The classical method's advantage is that it makes no specific assumption about the local physics, allowing the spectral intensities to deviate considerably from a blackbody, i.e., allowing the brightness temperatures to be different at each wavelength. However, the disadvantage is that the maps at each wavelength are differently affected by the smoothing effect of the entropy. The smoothing is also more pronounced at wavelengths with low S/N eclipse data. This wavelength-dependent redistribution of intensity on the disc surface distorts and complicates the subsequent interpretation of the maps at different wavelengths.

The PPEM approach uses a specific model to fit all wavelengths simultaneously. This reduces the smoothing effects because all of the data are used, so features detected in the light curve at even one wavelength are sufficent to override the entropy's efforts to smooth the map.

4 Two-Parameter Mapping: A Uniform Slab

To illustrate a two-parameter model, we will use the spectrum of an LTE, pure hydrogen uniform slab with no line emission (Vrielmann 1997; Vrielmann et al. 1997). Here, in addition to the pure temperature dependence of the optically thick model, the optical depth of the material is important:

For τ/cosi≫1, equation (4) transforms into the optically thick case, I_ν≈B_ν(T). For the optically thin case τ/cosi≪1, equation (4) reduces to I_ν(T)≈τ/cosi×B_ν(T).

In this version of PPEM, we adopt T and Σ as the two physical parameters for which we seek reconstructed maps (‘T−Σ Mapping’). Other choices are possible: for example, we could have chosen T_eff and ρ, and even considered the Gaussian density distribution of an isothermal disc. In any case, MEM forces the maps to take on positive values only, thereby automatically eliminating non-physical solutions.

4.1 A study of the model

Wood et al. (1992) have suggested that a two-parameter model describing the radiation in terms of temperature and (surface) density might contain ambiguities. Thus it is very important to understand the reconstruction behaviour of our chosen spectral model.

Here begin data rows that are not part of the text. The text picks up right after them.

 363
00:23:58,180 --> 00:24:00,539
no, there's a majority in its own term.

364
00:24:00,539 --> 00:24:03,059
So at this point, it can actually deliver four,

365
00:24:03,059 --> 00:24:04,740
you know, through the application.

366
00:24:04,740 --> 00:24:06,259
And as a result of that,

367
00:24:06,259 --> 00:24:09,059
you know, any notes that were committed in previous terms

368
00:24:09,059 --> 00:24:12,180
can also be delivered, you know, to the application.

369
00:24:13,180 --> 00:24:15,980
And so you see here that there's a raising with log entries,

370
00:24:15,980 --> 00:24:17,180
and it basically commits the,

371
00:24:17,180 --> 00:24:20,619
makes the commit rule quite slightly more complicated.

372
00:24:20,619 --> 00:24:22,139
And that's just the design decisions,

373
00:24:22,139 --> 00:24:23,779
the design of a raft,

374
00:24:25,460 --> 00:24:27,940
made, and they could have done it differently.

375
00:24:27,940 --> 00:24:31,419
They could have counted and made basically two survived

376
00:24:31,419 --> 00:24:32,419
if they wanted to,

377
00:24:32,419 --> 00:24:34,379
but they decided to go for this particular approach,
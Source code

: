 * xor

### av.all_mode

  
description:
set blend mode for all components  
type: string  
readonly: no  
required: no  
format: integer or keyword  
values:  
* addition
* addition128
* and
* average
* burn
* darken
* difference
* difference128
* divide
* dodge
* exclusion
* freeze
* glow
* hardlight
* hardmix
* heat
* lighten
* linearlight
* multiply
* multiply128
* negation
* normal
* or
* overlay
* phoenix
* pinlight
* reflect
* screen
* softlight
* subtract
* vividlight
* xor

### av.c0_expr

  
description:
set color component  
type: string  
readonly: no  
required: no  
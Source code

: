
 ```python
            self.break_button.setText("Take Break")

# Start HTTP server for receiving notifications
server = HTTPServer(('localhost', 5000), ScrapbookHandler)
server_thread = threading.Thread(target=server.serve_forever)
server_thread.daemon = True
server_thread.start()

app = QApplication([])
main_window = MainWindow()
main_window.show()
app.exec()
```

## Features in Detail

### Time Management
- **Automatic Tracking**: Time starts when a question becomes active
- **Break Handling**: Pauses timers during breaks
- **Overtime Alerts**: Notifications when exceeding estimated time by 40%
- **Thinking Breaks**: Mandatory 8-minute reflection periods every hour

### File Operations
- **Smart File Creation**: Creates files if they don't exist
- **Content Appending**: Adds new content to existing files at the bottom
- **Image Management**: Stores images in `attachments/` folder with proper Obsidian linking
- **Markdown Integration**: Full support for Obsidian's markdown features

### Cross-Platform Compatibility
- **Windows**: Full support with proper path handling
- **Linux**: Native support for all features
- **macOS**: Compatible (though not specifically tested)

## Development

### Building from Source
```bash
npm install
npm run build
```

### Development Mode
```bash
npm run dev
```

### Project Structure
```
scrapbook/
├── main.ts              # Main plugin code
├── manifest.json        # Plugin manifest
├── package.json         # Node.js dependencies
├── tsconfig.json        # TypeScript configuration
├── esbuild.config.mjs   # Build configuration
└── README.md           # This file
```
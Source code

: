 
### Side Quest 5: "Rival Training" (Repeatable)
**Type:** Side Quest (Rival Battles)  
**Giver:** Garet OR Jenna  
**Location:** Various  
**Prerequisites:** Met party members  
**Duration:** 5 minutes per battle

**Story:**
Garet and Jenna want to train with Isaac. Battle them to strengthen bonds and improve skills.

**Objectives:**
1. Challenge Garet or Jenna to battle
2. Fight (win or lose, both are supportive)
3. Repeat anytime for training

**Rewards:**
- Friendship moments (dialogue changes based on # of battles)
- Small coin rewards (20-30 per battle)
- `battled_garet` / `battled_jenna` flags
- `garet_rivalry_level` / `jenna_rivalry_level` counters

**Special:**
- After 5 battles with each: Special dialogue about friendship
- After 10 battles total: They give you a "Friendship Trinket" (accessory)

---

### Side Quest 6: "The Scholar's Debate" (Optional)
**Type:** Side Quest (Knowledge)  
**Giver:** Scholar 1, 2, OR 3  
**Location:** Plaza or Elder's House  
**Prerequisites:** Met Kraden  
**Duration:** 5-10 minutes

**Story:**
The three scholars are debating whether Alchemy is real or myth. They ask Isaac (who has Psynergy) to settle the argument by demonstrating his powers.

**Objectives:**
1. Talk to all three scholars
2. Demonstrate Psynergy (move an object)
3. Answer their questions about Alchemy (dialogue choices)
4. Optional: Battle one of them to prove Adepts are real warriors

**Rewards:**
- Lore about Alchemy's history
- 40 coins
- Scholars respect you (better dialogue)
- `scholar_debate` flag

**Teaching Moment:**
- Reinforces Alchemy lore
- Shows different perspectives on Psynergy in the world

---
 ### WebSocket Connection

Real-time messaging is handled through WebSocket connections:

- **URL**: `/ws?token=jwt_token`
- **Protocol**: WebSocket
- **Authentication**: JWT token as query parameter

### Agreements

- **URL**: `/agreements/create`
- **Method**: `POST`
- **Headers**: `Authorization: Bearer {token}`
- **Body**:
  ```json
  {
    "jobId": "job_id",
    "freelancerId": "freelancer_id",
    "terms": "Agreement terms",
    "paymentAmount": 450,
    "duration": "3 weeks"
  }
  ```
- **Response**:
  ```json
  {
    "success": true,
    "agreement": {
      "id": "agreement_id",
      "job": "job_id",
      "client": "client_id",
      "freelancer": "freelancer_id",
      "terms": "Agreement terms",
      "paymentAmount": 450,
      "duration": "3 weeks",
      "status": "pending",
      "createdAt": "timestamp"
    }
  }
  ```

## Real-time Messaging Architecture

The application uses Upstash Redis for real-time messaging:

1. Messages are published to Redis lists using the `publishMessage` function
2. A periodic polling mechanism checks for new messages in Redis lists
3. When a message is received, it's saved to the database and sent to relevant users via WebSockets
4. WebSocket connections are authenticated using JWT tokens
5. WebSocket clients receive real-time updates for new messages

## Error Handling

To evaluate the ability of U,B,V and R data to constrain the parameters T and Σ (for a forthcoming application to real data), we calculated the spectrum I_λ(T_i,Σ_i) for a grid of temperatures T_i and surface densities Σ_i. To stay close to the real data, we used the parameters of HTCas, a mean disc radius of R=0.32R_L1=1×10¹⁰ cm, and the mean wavelengths of the U,B,V and R passbands (3550, 4370, 5340 and 6520 Å). Fig. 6 shows a few of these spectra for a temperature range of 3000 to 20 000K and a surface density range of 10⁻³ to 10⁻¹ g cm⁻². The given wavelengths cover one point in the Balmer continuum, and three in the Paschen continuum. As one progresses from lower to higher surface densities, the most prominent change is the decrease of the Balmer jump: it vanishes completely as the LTE slab becomes opaque. The rapid transition to the optically thick state is due to the ionization of hydrogen, which drives the opacity up. At the same time, the magnitude of the emitted spectrum decreases with decreasing surface density, since the material becomes more and more transparent. The disc scaleheight H increases as T^1/2. Since ρ=Σ/2H, the optically thick limit moves slightly towards higher values of the surface density as one increases the temperature. For low temperatures, the temperature dependence itself appears as a changing shape of the continua (resembling the blackbody distribution), while for higher temperatures and low surface densities, only the magnitude of the emitted intensity decreases with increasing temperature (the maximum of the emission moves towards the blue spectral range, reflecting the Wien limit for optically thick emission).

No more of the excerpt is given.